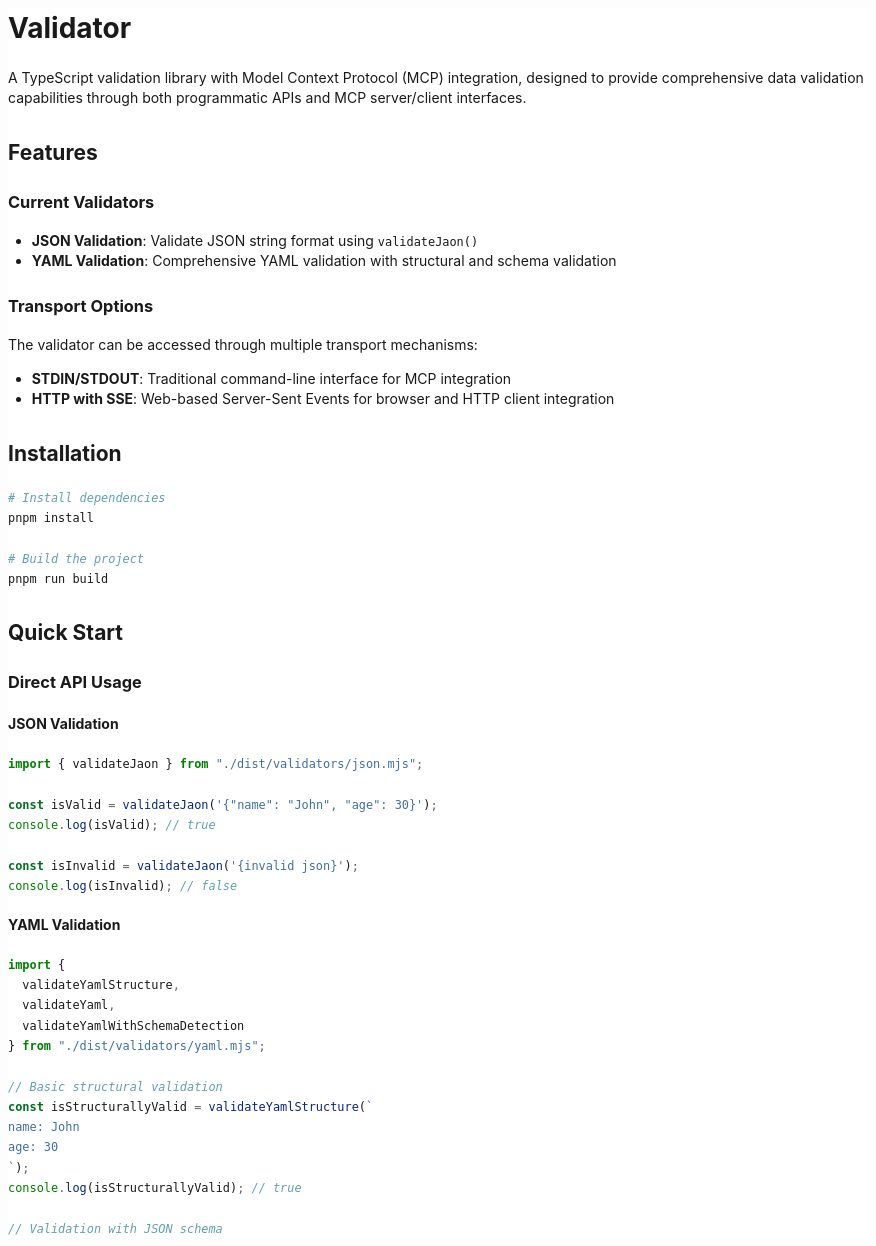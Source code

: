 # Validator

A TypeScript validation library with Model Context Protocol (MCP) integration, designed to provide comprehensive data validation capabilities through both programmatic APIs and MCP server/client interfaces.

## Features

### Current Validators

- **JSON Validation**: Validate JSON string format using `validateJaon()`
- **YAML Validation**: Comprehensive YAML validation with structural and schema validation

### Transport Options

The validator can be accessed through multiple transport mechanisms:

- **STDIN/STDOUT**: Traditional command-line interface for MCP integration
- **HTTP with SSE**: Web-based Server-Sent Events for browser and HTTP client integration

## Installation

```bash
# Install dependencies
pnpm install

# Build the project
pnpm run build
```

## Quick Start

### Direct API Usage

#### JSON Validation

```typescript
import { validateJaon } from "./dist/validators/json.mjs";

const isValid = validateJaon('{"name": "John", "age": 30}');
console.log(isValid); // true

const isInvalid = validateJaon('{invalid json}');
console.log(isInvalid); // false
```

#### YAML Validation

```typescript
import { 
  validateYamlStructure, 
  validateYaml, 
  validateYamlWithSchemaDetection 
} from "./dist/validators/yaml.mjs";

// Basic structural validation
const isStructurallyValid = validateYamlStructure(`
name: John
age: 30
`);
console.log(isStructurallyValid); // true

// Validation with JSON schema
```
---
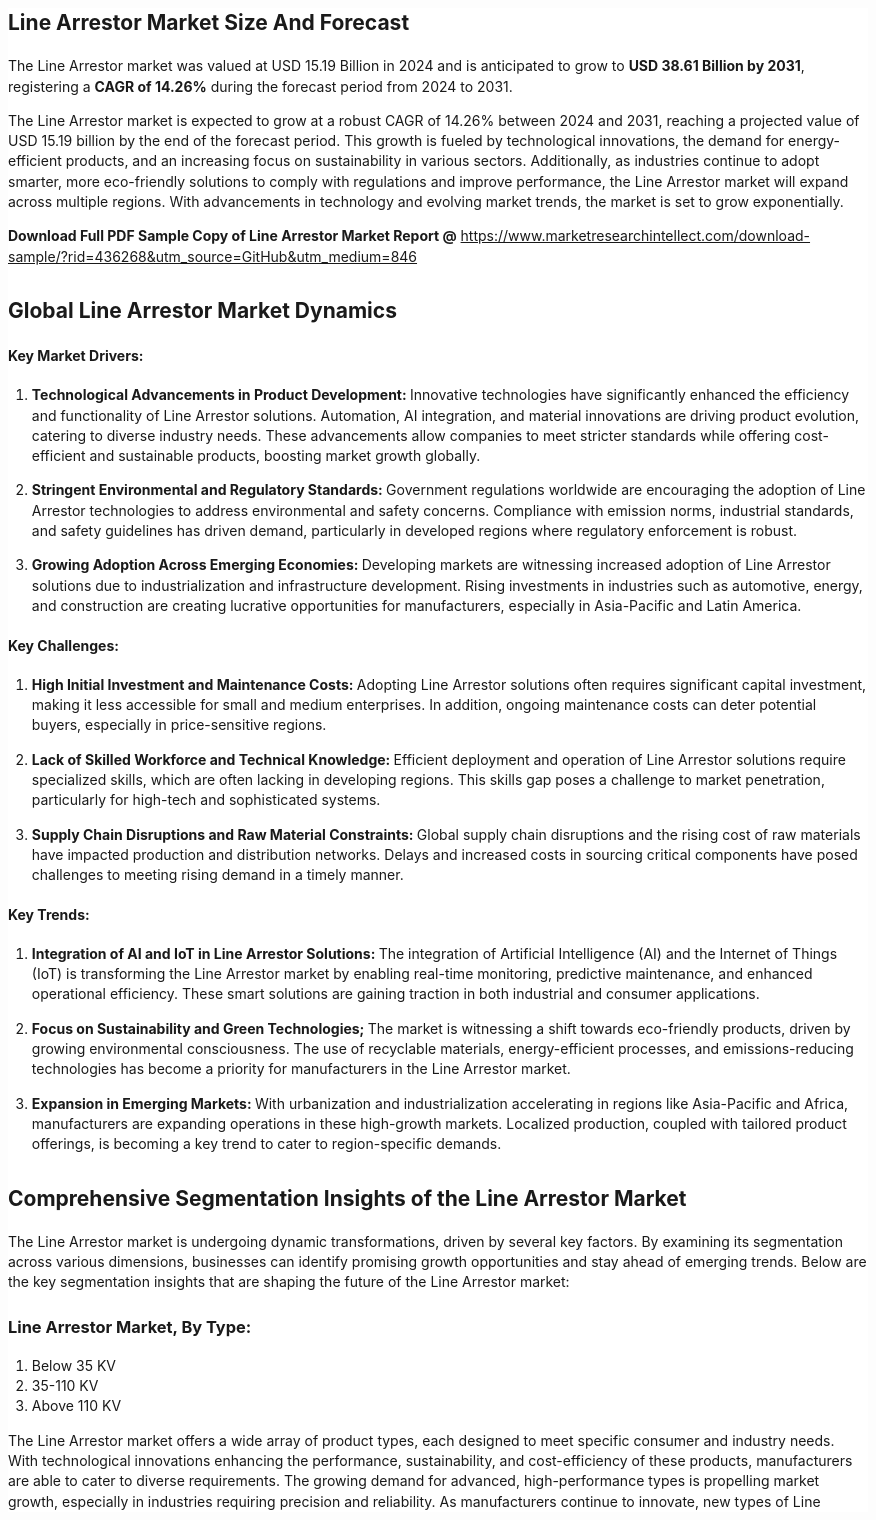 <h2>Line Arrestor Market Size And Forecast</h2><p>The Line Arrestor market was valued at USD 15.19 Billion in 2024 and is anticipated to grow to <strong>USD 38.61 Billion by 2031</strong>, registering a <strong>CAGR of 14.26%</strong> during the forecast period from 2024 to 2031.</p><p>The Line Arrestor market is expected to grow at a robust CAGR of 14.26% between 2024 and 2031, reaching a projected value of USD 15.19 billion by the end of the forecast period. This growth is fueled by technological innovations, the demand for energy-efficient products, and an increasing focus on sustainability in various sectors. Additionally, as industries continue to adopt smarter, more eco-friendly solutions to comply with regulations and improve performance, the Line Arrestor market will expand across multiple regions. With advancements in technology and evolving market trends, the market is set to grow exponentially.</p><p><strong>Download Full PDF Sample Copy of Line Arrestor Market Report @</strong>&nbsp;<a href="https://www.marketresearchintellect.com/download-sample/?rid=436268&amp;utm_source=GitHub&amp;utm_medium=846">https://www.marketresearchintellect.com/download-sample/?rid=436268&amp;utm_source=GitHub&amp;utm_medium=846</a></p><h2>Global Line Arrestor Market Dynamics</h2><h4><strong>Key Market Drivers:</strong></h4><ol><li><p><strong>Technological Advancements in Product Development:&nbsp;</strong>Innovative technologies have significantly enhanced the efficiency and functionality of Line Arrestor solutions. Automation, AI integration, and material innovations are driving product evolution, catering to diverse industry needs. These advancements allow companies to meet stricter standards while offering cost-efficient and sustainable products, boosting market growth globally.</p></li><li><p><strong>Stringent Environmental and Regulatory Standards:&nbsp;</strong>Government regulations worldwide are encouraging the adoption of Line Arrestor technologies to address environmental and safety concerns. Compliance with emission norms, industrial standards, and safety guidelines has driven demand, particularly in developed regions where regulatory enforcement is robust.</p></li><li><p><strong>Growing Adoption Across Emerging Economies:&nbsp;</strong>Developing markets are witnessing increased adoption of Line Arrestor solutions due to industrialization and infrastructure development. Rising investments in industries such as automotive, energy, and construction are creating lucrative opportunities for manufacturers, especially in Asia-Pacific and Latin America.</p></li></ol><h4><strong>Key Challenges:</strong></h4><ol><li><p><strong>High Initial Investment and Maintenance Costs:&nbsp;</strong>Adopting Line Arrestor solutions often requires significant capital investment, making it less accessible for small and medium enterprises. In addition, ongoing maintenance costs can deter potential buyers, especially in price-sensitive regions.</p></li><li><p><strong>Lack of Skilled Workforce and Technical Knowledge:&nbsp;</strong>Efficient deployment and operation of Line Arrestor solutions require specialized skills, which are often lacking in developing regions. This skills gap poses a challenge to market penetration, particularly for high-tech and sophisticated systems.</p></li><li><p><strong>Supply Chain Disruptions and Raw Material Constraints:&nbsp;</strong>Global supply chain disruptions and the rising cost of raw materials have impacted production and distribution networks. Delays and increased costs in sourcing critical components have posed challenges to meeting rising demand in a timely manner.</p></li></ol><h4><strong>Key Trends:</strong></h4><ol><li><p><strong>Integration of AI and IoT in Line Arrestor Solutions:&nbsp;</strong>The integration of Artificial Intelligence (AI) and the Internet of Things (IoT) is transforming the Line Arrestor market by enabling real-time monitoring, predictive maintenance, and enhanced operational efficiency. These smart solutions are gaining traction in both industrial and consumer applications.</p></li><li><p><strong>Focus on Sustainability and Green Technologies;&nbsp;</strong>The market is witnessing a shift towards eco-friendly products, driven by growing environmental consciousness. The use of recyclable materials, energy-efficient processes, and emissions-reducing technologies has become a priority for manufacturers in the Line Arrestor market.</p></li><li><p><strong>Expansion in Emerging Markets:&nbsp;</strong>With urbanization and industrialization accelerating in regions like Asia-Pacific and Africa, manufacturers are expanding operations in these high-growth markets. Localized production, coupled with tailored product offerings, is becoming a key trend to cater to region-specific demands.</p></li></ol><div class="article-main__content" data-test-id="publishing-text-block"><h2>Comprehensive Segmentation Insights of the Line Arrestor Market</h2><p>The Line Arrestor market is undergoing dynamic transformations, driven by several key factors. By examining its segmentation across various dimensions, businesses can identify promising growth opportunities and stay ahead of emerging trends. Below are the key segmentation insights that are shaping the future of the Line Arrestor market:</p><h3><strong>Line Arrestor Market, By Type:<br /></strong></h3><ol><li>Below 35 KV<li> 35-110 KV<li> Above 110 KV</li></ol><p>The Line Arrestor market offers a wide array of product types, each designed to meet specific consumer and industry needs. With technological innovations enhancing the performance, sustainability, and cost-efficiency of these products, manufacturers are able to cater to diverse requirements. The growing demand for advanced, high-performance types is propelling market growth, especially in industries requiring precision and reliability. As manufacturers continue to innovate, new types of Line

Problem statement | Show every line above where "client" is found.

Solution to this problem |
A TypeScript validation library with Model Context Protocol (MCP) integration, designed to provide comprehensive data validation capabilities through both programmatic APIs and MCP server/client interfaces.
- **HTTP with SSE**: Web-based Server-Sent Events for browser and HTTP client integration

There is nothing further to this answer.